Tax the Big Non-profits?

From the WSJ.

A recent budget plan by Republican Gov. Paul LePage calling for an overhaul of individual, corporate and sales taxes also would make Maine the first state in the nation to require colleges, hospitals and other large charities to go on the property-tax rolls in their municipalities.

I think this is a good idea. What is happening is that these New Commanding Heights enterprises are taking over the nation’s largest cities. That reflects in part the tax distortion.

If you have never encountered my skeptical take on non-profits, you should read this. Even if you are already familiar with my views, it’s an essay worth re-reading.

9 thoughts on “Tax the Big Non-profits?

  1. Tax ’em.

    My favorite is Central Health in Austin. As best I can tell its a state sponsored nonprofit Community Care Collaborative (yeah, whatever that means), with a board that meets behind closed doors, and has been given the power to manage hundreds of millions of property tax dollars from bond proposals it lobbied for AND after it opens its new campus we paid for it gets to pocket the cash from the older campus that was given to it from the city (or county, I cant remember). Anyway, not only do these people not pay property taxes on the primest of prime real-estate, it raises my property taxes so it can get its hands on even more property it wont pay taxes on. Nice gig if you can get it.

    http://www.statesman.com/news/news/local/central-health-says-its-nonprofit-managing-public-/nTnpt/

  2. While we’re at it, let’s stop subsidizing upper-class amenities like opera houses and “non-profit” golf courses by allowing their patrons to deduct “donations” (really ownership and usage fees) from their income taxes.

    Just for example, the Webhannet Golf Club/Course of Kennebunk Beach/ Kennebunkport, Maine, boasts how it willaccept donations that are tax exempt to the donor (emphasis added). (If you read that page you will see some window-dressing about the Webhannet Charitable Foundation giving some money to Toys for Tots and so-forth. Don’t be fooled. See how they first support “golf tournaments and other fund-raisers”? Then they donate part of their “net” to downstream charities? The “gross” is spent on golf-course operations! The whole point is for golfers to pay their ownership costs, greens fees, and tournament-entry fees with untaxed dollars by laundering the money through the WCF.)

    All donations to all organizations should be made with after-tax dollars. Yes, even to churches; it is absurd to permit people who like to listen to sermons and religious music to purchase those amenities with untaxed dollars while forcing people who prefer stand-up comedy and jazz to pay for their entertainments with after-tax dollars.

  3. I would have thought libertarians would hesitate at anything that puts more money and power in the hands of government. Instead of spreading taxes to nonprofits, why not spread exemptions to others?

    By the way, many nonprofits make in lieu contributions to local authorities to compensate for services ordinarily compensated for through taxes.

  4. Tax nonprofits or don’t. I say tax them all. Or better yet, drop the corporate income tax as part of a move to taxing everything as ordinary income and stop worrying about nonprofit distinctions altogether.

    Choosing arbitrary levels on arbitrary measures of nonprofit size is poor tax policy. It will be easily gamed by large nonprofits, adding administrative inefficiency for relatively little revenue. We struggle with this enough already with profitable going concerns.

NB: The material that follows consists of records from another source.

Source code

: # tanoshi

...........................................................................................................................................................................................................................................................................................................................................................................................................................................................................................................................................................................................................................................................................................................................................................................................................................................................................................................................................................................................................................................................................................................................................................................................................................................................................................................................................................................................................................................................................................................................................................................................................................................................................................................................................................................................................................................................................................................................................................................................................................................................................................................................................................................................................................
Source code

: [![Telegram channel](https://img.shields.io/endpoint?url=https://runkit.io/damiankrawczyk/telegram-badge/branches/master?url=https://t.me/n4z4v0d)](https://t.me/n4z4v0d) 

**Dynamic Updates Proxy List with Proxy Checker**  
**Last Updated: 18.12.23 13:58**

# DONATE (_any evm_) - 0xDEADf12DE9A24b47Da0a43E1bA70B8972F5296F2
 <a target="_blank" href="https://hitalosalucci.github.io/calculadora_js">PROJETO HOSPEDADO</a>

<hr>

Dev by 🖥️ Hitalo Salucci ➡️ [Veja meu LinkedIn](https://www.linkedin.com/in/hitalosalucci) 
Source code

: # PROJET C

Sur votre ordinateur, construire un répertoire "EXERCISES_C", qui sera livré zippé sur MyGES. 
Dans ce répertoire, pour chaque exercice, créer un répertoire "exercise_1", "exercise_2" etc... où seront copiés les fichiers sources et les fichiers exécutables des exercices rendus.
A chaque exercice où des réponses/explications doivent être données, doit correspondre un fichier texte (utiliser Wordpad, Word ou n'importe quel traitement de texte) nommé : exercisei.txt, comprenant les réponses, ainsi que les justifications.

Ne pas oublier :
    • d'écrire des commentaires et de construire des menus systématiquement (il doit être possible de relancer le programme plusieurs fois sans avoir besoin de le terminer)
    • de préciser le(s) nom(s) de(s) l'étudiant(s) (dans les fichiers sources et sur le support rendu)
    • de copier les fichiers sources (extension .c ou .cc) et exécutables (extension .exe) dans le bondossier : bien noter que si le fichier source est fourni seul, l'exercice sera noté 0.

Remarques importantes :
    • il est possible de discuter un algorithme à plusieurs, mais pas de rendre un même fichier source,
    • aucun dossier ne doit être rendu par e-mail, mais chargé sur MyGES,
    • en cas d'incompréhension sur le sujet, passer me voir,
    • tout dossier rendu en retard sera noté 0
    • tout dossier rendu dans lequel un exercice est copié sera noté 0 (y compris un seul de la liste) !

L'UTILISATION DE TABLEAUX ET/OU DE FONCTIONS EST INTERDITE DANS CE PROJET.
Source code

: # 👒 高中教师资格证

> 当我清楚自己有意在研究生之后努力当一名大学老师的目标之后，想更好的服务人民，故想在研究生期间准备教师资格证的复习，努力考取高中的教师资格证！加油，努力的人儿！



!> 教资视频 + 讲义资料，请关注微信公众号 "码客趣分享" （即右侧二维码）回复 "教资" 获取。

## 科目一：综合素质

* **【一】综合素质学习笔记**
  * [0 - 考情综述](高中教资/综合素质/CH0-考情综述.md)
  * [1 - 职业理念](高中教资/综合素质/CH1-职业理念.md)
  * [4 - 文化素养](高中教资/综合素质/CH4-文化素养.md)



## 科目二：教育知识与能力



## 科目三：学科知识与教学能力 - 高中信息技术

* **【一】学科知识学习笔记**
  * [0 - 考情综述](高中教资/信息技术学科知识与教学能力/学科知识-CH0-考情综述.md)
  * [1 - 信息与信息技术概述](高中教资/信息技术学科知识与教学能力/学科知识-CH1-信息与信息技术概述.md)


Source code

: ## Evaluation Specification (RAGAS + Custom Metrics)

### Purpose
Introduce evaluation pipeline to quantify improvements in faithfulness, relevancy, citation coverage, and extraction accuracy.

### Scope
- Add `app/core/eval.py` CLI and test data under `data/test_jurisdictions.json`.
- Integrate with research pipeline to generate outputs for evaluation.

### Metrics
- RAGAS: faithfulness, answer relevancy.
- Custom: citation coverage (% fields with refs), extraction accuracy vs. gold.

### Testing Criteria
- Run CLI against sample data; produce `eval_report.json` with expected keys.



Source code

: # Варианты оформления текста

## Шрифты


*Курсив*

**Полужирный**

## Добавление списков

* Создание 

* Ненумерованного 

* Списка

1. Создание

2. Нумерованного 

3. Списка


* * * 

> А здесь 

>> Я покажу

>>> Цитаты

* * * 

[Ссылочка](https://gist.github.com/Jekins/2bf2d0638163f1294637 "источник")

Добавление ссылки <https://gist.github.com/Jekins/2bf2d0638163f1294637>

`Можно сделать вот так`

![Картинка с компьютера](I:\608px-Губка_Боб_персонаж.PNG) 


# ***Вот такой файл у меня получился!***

  5. Can you please explain more about this sentence from your AEI article:

    “For-profit firms ultimately are accountable to customers, while nonprofit enterprises are only accountable to donors.”

    I get the accountability issues that donors add. But isn’t there enough competition for students and patients to make nonprofits accountable to customers?

    Thanks

    • If you are the head of a non-profit hospital or university, you only have to please your board. If the students or patients are not satisfied, that is not going to cost your job unless they can get through to the board.

      • Thanks, I get the governance issues and how they lead to inefficiencies. What I don’t quite understand is why the inefficiencies don’t get competed away. Customers, not donors, provide the majority of operating revenue of nonprofits like universities or hospitals. Do the ineffeciencies persist because the hospital and college markets are dominated by nonprofits and don’t have enough competition from for profit firms?

        • Education and health care are the leading major sectors of the economy in terms of growth in demand. The supply is restricted by credentials cartels. Given those two factors, it is really hard to fail.